To solve the problem, it is tempting to propose the "solution" shown below. In the solution two library routines are used, sleep and wakeup. When sleep is called, the caller is blocked until another process wakes it up by using the wakeup routine. The global variable itemCount holds the number of items in the buffer.

int itemCount = 0;

procedure producer() 
{
    while (true) 
    {
        item = produceItem();

        if (itemCount == BUFFER_SIZE) 
        {
            sleep();
        }

        putItemIntoBuffer(item);
        itemCount = itemCount + 1;

        if (itemCount == 1) 
        {
            wakeup(consumer);
        }
    }
}

procedure consumer() 
{
    while (true) 
    {

        if (itemCount == 0) 
        {
            sleep();
        }

        item = removeItemFromBuffer();
        itemCount = itemCount - 1;

        if (itemCount == BUFFER_SIZE - 1) 
        {
            wakeup(producer);
        }

        consumeItem(item);
    }
}

The problem with this solution is that it contains a race condition that can lead to a deadlock. Consider the following scenario:

  1. The consumer has just read the variable itemCount, noticed it's zero and is just about to move inside the if block.
  2. Just before calling sleep, the consumer is interrupted and the producer is resumed.
  3. The producer creates an item, puts it into the buffer, and increases itemCount.
  4. Because the buffer was empty prior to the last addition, the producer tries to wake up the consumer.
  5. Unfortunately, the consumer wasn't yet sleeping, and the wakeup call is lost. When the consumer resumes, it goes to sleep and will never be awakened again. This is because the consumer is only awakened by the producer when itemCount is equal to 1.
  6. The producer will loop until the buffer is full, after which it will also go to sleep.

Since both processes will sleep forever, we have run into a deadlock. This solution therefore is unsatisfactory.

An alternative analysis is that if the programming language does not define the semantics of concurrent accesses to shared variables (in this case itemCount) with use of synchronization, then the solution is unsatisfactory for that reason, without needing to explicitly demonstrate a race condition.

Using semaphores

Semaphores solve the problem of lost wakeup calls. In the solution below we use two semaphores, fillCount and emptyCount, to solve the problem. fillCount is the number of items already in the buffer and available to be read, while emptyCount is the number of available spaces in the buffer where items could be written. fillCount is incremented and emptyCount decremented when a new item is put into the buffer. If the producer tries to decrement emptyCount when its value is zero, the producer is put to sleep. The next time an item is consumed, emptyCount is incremented and the producer wakes up. The consumer works analogously.

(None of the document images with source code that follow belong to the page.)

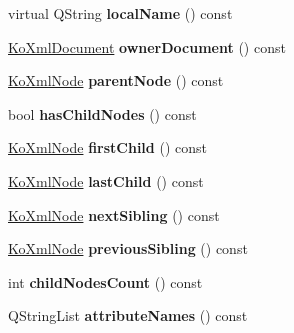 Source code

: \begin{DoxyCompactItemize}
\item 
\hypertarget{classKoXmlNode_a12a19b317412059a47df882f6e66c6af}{
virtual QString {\bfseries localName} () const }
\label{classKoXmlNode_a12a19b317412059a47df882f6e66c6af}

\item 
\hypertarget{classKoXmlNode_a5e7fa60afab968f744a5424da70699e4}{
\hyperlink{classKoXmlDocument}{KoXmlDocument} {\bfseries ownerDocument} () const }
\label{classKoXmlNode_a5e7fa60afab968f744a5424da70699e4}

\item 
\hypertarget{classKoXmlNode_a50fb2d47e886a098fb369009939d08ad}{
\hyperlink{classKoXmlNode}{KoXmlNode} {\bfseries parentNode} () const }
\label{classKoXmlNode_a50fb2d47e886a098fb369009939d08ad}

\item 
\hypertarget{classKoXmlNode_acaa00c62da8540db16ecbd54b953a1fc}{
bool {\bfseries hasChildNodes} () const }
\label{classKoXmlNode_acaa00c62da8540db16ecbd54b953a1fc}

\item 
\hypertarget{classKoXmlNode_a144685aade56a4ba964452de8fa6e6e4}{
\hyperlink{classKoXmlNode}{KoXmlNode} {\bfseries firstChild} () const }
\label{classKoXmlNode_a144685aade56a4ba964452de8fa6e6e4}

\item 
\hypertarget{classKoXmlNode_aea16e2bca4f13dc87872a6f5a39647b7}{
\hyperlink{classKoXmlNode}{KoXmlNode} {\bfseries lastChild} () const }
\label{classKoXmlNode_aea16e2bca4f13dc87872a6f5a39647b7}

\item 
\hypertarget{classKoXmlNode_a422d7bd0d5107a2e062a22ddccf0220a}{
\hyperlink{classKoXmlNode}{KoXmlNode} {\bfseries nextSibling} () const }
\label{classKoXmlNode_a422d7bd0d5107a2e062a22ddccf0220a}

\item 
\hypertarget{classKoXmlNode_a48e2e9b58a3a67307e6950476cb6dde5}{
\hyperlink{classKoXmlNode}{KoXmlNode} {\bfseries previousSibling} () const }
\label{classKoXmlNode_a48e2e9b58a3a67307e6950476cb6dde5}

\item 
\hypertarget{classKoXmlNode_afa7807761c17f1c4c49fae6d4702a3c6}{
int {\bfseries childNodesCount} () const }
\label{classKoXmlNode_afa7807761c17f1c4c49fae6d4702a3c6}

\item 
\hypertarget{classKoXmlNode_a4cbefc4c323ee9b422b568a141463feb}{
QStringList {\bfseries attributeNames} () const }
\label{classKoXmlNode_a4cbefc4c323ee9b422b568a141463feb}


\end{DoxyCompactItemize}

semaphore fillCount = 0; // items produced
semaphore emptyCount = BUFFER_SIZE; // remaining space

procedure producer() 
{
    while (true) 
    {
        item = produceItem();
        down(emptyCount);
        putItemIntoBuffer(item);
        up(fillCount);
    }
}

procedure consumer() 
{
    while (true) 
    {
        down(fillCount);
        item = removeItemFromBuffer();
        up(emptyCount);
        consumeItem(item);
    }
}

The solution above works fine when there is only one producer and consumer. With multiple producers sharing the same memory space for the item buffer, or multiple consumers sharing the same memory space, this solution contains a serious race condition that could result in two or more processes reading or writing into the same slot at the same time. To understand how this is possible, imagine how the procedure putItemIntoBuffer() can be implemented. It could contain two actions, one determining the next available slot and the other writing into it. If the procedure can be executed concurrently by multiple producers, then the following scenario is possible:

  1. Two producers decrement emptyCount
  2. One of the producers determines the next empty slot in the buffer
  3. Second producer determines the next empty slot and gets the same result as the first producer
  4. Both producers write into the same slot

To overcome this problem, we need a way to make sure that only one producer is executing putItemIntoBuffer() at a time. In other words, we need a way to execute a critical section with mutual exclusion. The solution for multiple producers and consumers is shown below.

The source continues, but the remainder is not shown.